Não sabemos se o Governo está atento a talkshows satíricos, mas acabou por fazer o que o Governo Sombra sugeriu. Afinal, a vida imita a arte (da comédia).

Há uma dualidade algo bizarra no comportamento deste Governo. Se, por um lado, consegue ser hábil na gestão das relações externas (geringonça, Marcelo, Bruxelas e até o novo PSD), por outro, não consegue lidar com os problemas internos sem embaraço. A checklist anunciada pela fonte do ministério da Presidência e da Modernização Administrativa é prova disso. Mais uma vez, o Governo ignorou um problema – a incompatibilidade de Pedro Siza Vieira ser gerente de uma empresa e ao mesmo tempo ministro Adjunto – até a polémica aparecer nos jornais, fez uma defesa anedótica (com António Costa a dizer que tinha sido um “lapso”) e depois anunciou uma medida cosmética para mascarar o assunto.

Siza Vieira já estava envolvido noutra polémica: a escusa tardia no caso da OPA chinesa à EDP, dado que foi sócio e advogado numa firma que tem o oferente como cliente. Se esse comportamento foi questionável, o facto de ter sido ministro enquanto gerente de uma empresa familiar já é uma quebra concreta da lei das incompatilidades. Não é um “percalço administrativo”, como o classificou Carlos César. É um advogado sénior a dizer que alegou desconhecimento da lei de incompatibilidades quando entrou para um posto sénior no Governo.

O problema é que o caso é apenas o mais recente de uma lista que começa a ser longa. Os secretários de Estado dos Assuntos Fiscais e da Indústria não sabiam que não deviam ir ver um jogo de futebol no estrangeiro a convite de uma empresa que está em conflito fiscal com o Estado? O líder da bancada socialista e presidente do partido não sabia que a sobrinha não podia ser contratada por uma empresa camarária? O secretário de Estado da Juventude não sabia que não podia acumular as funções governativas com as de gerente de uma exploração de mirtilos?

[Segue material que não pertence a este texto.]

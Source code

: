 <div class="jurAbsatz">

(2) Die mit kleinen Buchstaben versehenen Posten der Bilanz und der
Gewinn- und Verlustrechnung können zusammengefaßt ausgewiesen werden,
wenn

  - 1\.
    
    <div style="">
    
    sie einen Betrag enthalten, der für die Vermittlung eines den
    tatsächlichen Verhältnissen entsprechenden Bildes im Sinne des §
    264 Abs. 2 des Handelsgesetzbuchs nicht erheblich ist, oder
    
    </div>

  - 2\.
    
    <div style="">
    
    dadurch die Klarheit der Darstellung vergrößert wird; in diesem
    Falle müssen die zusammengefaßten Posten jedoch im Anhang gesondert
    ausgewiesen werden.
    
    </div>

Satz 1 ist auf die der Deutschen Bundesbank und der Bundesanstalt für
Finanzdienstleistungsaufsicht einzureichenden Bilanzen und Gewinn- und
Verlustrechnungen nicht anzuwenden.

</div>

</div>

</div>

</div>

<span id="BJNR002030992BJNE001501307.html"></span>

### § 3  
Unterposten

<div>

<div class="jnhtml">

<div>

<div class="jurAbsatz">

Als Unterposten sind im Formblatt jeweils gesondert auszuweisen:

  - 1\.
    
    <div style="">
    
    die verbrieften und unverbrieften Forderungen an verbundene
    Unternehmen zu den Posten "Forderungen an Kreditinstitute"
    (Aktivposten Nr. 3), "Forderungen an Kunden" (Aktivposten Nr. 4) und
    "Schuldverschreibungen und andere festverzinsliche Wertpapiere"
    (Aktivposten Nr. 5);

António Costa tem razão, claro, quando diz que ninguém está livre de lapsos. Mas a questão é mais ampla do que isso. Em todas as análises às declararações de interesses dos deputados, PS e PSD são sempre os dois partidos com mais casos identificados de potenciais conflitos de interesse. Isso demonstra uma caraterística da cultura política no país. Da parte dos partidos do chamado arco da governação, entram para a arena principalmente pessoas com ligações a atividades privadas que são, naturalmente, afetadas por decisões políticas. E são esses os dois partidos que nomeiam ministros, que não têm necessariamente de ter sido eleitos.

Neste contexto, uma checklist para os governantes saberem as obrigações e identidades a quem têm de prestar informações ao entrar no Executivo parece insuficiente. Dado que os conflitos de interesse são tantos, não seria melhor conduzir sessões de escrutínio prévio à confirmação das nomeações, para não haver surpresas durante o mandato? Nas nomeações para a Comissão Europeia e para o Cabinet dos Estados Unidos isso já acontece.

É um processo que consome recursos? Provavelmente, mas creio que seria um bom uso de recursos, pois evitaria problemas no futuro. Iria resolver todos os problemas? Não, porque alguns casos, como o de Siza Vieira, que constituiu a empresa na véspera de tomar posse, são impossíveis de detetar. Nesse caso em específico podemos apenas escolher entre chorar ou rir.